R. Os clientes e os funcionários são o coletivo preferido para recrutar advocacy, constituem o grupo de “Um como você”, o qual envolve uma política de comunicação que deve ativar a esses coletivos a partir de crenças compartilhadas, que nasce na visão e propósito da organização, até chegar à conversão do cliente e do funcionário em advogado defensor da empresa. O sucesso de uma política dirigida a captar influencers pode deparar múltiplos advogados defensores confiáveis e anônimos. Na verdade, é um processo natural que parte da satisfação do cliente e da cultura de integrante do funcionário. Gestioná-lo significa respeito à liberdade dos clientes e funcionários, não os pressionar, não os usar, mas conquistá-los compartilhando valores e satisfações, tanto no serviço ao cliente quanto no trabalho do dia-a-dia. É um processo natural, só tem que reforçá-lo com políticas de compromisso e integração. A marca corporativa é, nesse sentido, a plataforma de gestão onde converge a visão, o propósito, os princípios que constroem as crenças compartilhadas da organização. Tem que esquecer a velha dicotomia entre a cultura e a marca corporativa, ambos ativos devem ser entendidos e gestionados de forma integrada.
P. Marcas e influencers. Acho interessante falar sobre isso.

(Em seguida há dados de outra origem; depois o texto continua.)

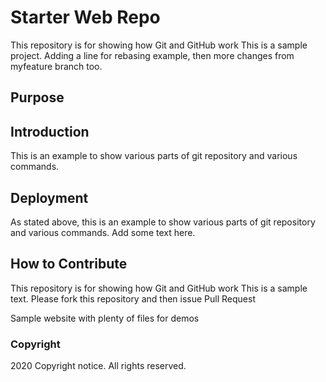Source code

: # Starter Web Repo

This repository is for showing how Git and GitHub work
This is a sample project.
Adding a line for rebasing example, then more changes from myfeature branch too.
## Purpose

## Introduction
This is an example to show various parts of git repository and various commands.

## Deployment
As stated above, this is an example to show various parts of git repository and various commands.
Add some text here.

## How to Contribute
This repository is for showing how Git and GitHub work
This is a sample text.
Please fork this repository and then issue Pull Request

Sample website with plenty of files for demos

### Copyright
2020 Copyright notice. All rights reserved.
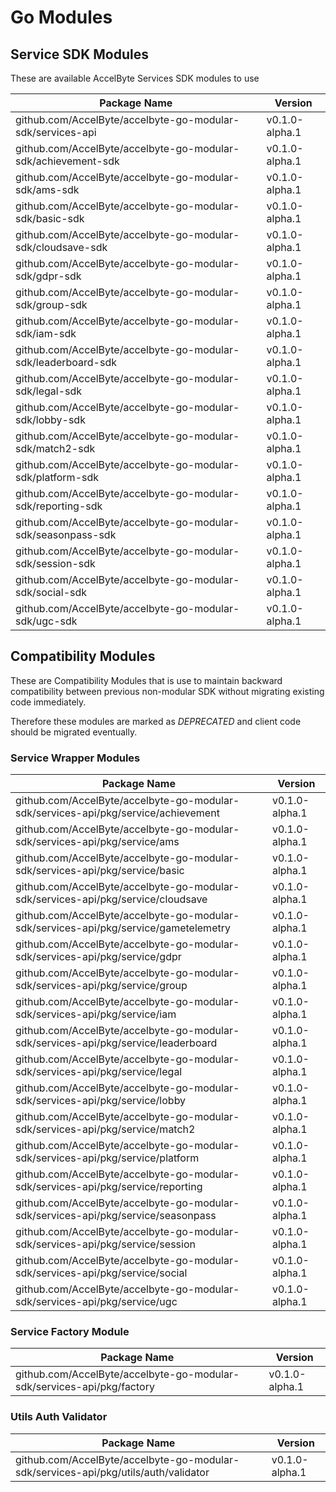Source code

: # Go Modules

## Service SDK Modules

These are available AccelByte Services SDK modules to use

| Package Name | Version |
|---|---|
| github.com/AccelByte/accelbyte-go-modular-sdk/services-api | v0.1.0-alpha.1 |
| github.com/AccelByte/accelbyte-go-modular-sdk/achievement-sdk | v0.1.0-alpha.1 |
| github.com/AccelByte/accelbyte-go-modular-sdk/ams-sdk | v0.1.0-alpha.1 |
| github.com/AccelByte/accelbyte-go-modular-sdk/basic-sdk | v0.1.0-alpha.1 |
| github.com/AccelByte/accelbyte-go-modular-sdk/cloudsave-sdk | v0.1.0-alpha.1 |
| github.com/AccelByte/accelbyte-go-modular-sdk/gdpr-sdk | v0.1.0-alpha.1 |
| github.com/AccelByte/accelbyte-go-modular-sdk/group-sdk | v0.1.0-alpha.1 |
| github.com/AccelByte/accelbyte-go-modular-sdk/iam-sdk | v0.1.0-alpha.1 |
| github.com/AccelByte/accelbyte-go-modular-sdk/leaderboard-sdk | v0.1.0-alpha.1 |
| github.com/AccelByte/accelbyte-go-modular-sdk/legal-sdk | v0.1.0-alpha.1 |
| github.com/AccelByte/accelbyte-go-modular-sdk/lobby-sdk | v0.1.0-alpha.1 |
| github.com/AccelByte/accelbyte-go-modular-sdk/match2-sdk | v0.1.0-alpha.1 |
| github.com/AccelByte/accelbyte-go-modular-sdk/platform-sdk | v0.1.0-alpha.1 |
| github.com/AccelByte/accelbyte-go-modular-sdk/reporting-sdk | v0.1.0-alpha.1 |
| github.com/AccelByte/accelbyte-go-modular-sdk/seasonpass-sdk | v0.1.0-alpha.1 |
| github.com/AccelByte/accelbyte-go-modular-sdk/session-sdk | v0.1.0-alpha.1 |
| github.com/AccelByte/accelbyte-go-modular-sdk/social-sdk | v0.1.0-alpha.1 |
| github.com/AccelByte/accelbyte-go-modular-sdk/ugc-sdk | v0.1.0-alpha.1 |

## Compatibility Modules

These are Compatibility Modules that is use to maintain backward compatibility 
between previous non-modular SDK without migrating existing code immediately.

Therefore these modules are marked as *DEPRECATED* and client code should be migrated eventually.

### Service Wrapper Modules

| Package Name | Version |
|---|---|
| github.com/AccelByte/accelbyte-go-modular-sdk/services-api/pkg/service/achievement | v0.1.0-alpha.1 |
| github.com/AccelByte/accelbyte-go-modular-sdk/services-api/pkg/service/ams | v0.1.0-alpha.1 |
| github.com/AccelByte/accelbyte-go-modular-sdk/services-api/pkg/service/basic | v0.1.0-alpha.1 |
| github.com/AccelByte/accelbyte-go-modular-sdk/services-api/pkg/service/cloudsave | v0.1.0-alpha.1 |
| github.com/AccelByte/accelbyte-go-modular-sdk/services-api/pkg/service/gametelemetry | v0.1.0-alpha.1 |
| github.com/AccelByte/accelbyte-go-modular-sdk/services-api/pkg/service/gdpr | v0.1.0-alpha.1 |
| github.com/AccelByte/accelbyte-go-modular-sdk/services-api/pkg/service/group | v0.1.0-alpha.1 |
| github.com/AccelByte/accelbyte-go-modular-sdk/services-api/pkg/service/iam | v0.1.0-alpha.1 |
| github.com/AccelByte/accelbyte-go-modular-sdk/services-api/pkg/service/leaderboard | v0.1.0-alpha.1 |
| github.com/AccelByte/accelbyte-go-modular-sdk/services-api/pkg/service/legal | v0.1.0-alpha.1 |
| github.com/AccelByte/accelbyte-go-modular-sdk/services-api/pkg/service/lobby | v0.1.0-alpha.1 |
| github.com/AccelByte/accelbyte-go-modular-sdk/services-api/pkg/service/match2 | v0.1.0-alpha.1 |
| github.com/AccelByte/accelbyte-go-modular-sdk/services-api/pkg/service/platform | v0.1.0-alpha.1 |
| github.com/AccelByte/accelbyte-go-modular-sdk/services-api/pkg/service/reporting | v0.1.0-alpha.1 |
| github.com/AccelByte/accelbyte-go-modular-sdk/services-api/pkg/service/seasonpass | v0.1.0-alpha.1 |
| github.com/AccelByte/accelbyte-go-modular-sdk/services-api/pkg/service/session | v0.1.0-alpha.1 |
| github.com/AccelByte/accelbyte-go-modular-sdk/services-api/pkg/service/social | v0.1.0-alpha.1 |
| github.com/AccelByte/accelbyte-go-modular-sdk/services-api/pkg/service/ugc | v0.1.0-alpha.1 |

### Service Factory Module

| Package Name | Version |
|---|---|
| github.com/AccelByte/accelbyte-go-modular-sdk/services-api/pkg/factory | v0.1.0-alpha.1 |

### Utils Auth Validator

| Package Name | Version |
|---|---|
| github.com/AccelByte/accelbyte-go-modular-sdk/services-api/pkg/utils/auth/validator | v0.1.0-alpha.1 |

R. Os últimos dados no universo digital apontam para uma perda de força dos influencers. Fala-se de um ceticismo crescente conhecido como BIF (Branded Influencer Fatigue). Uma pesquisa da Deloitte mostra um dado significativo: há um ano as redes sociais eram utilizadas por 18% dos consumidores quando estavam realizando as compras, este ano não chegaram a 3%. Talvez atrás dessa informação encontra-se o fenômeno dos microinfluencers.

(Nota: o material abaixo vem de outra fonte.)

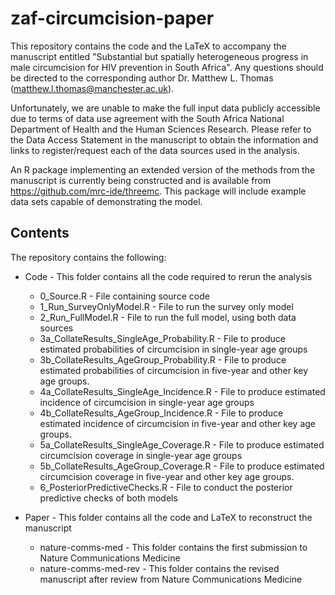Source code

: # zaf-circumcision-paper

This repository contains the code and the LaTeX to accompany the manuscript entitled "Substantial but spatially heterogeneous progress in male circumcision for HIV prevention in South Africa". Any questions should be directed to the corresponding author Dr. Matthew L. Thomas (matthew.l.thomas@manchester.ac.uk). 

Unfortunately, we are unable to make the full input data publicly accessible due to terms of data use agreement with the South Africa National Department of Health and the Human Sciences Research.  Please refer to the Data Access Statement in the manuscript to obtain the information and links to register/request each of the data sources used in the analysis.

An R package implementing an extended version of the methods from the manuscript is currently being constructed and is available from https://github.com/mrc-ide/threemc. This package will include example data sets capable of demonstrating the model.

## Contents

The repository contains the following: 

* Code - This folder contains all the code required to rerun the analysis 
	* 0_Source.R - File containing source code
	* 1_Run_SurveyOnlyModel.R - File to run the survey only model
	* 2_Run_FullModel.R - File to run the full model, using both data sources
	* 3a_CollateResults_SingleAge_Probability.R - File to produce estimated probabilities of circumcision in single-year age groups
	* 3b_CollateResults_AgeGroup_Probability.R - File to produce estimated probabilities of circumcision in five-year and other key age groups. 
	* 4a_CollateResults_SingleAge_Incidence.R - File to produce estimated incidence of circumcision in single-year age groups
	* 4b_CollateResults_AgeGroup_Incidence.R - File to produce estimated incidence of circumcision in five-year and other key age groups. 
	* 5a_CollateResults_SingleAge_Coverage.R - File to produce estimated circumcision coverage in single-year age groups
	* 5b_CollateResults_AgeGroup_Coverage.R - File to produce estimated circumcision coverage in five-year and other key age groups. 
	* 6_PosteriorPredictiveChecks.R - File to conduct the posterior predictive checks of both models
	
* Paper - This folder contains all the code and LaTeX to reconstruct the manuscript
	* nature-comms-med - This folder contains the first submission to Nature Communications Medicine
	* nature-comms-med-rev - This folder contains the revised manuscript after review from Nature Communications Medicine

P. Quem responsabiliza uma marca, ou em outras palavras, que compromisso assume em função da imagem que projeta?
R. O compromisso é conseguir a confiança de todos os públicos que se relacionam com a empresa e da opinião pública hoje em dia, no mínimo, estancada.
P. Quem é o dono da Marca?
R. Assim como a Reputação é propriedade dos públicos, a marca é propriedade da empresa e deve ser protegida pelo máximo órgão diretivo, ou seja, o Conselho de Administração. É estranho que uma recomendação da CNMV para o Bom Governo das sociedades listadas na Bolsa, não se pronuncie sobre a gestão da marca. Atribui ao Conselho a faculdade indelegável de promover uma política de responsabilidade social e esquece que o intangível mais importante da empresa é sua marca.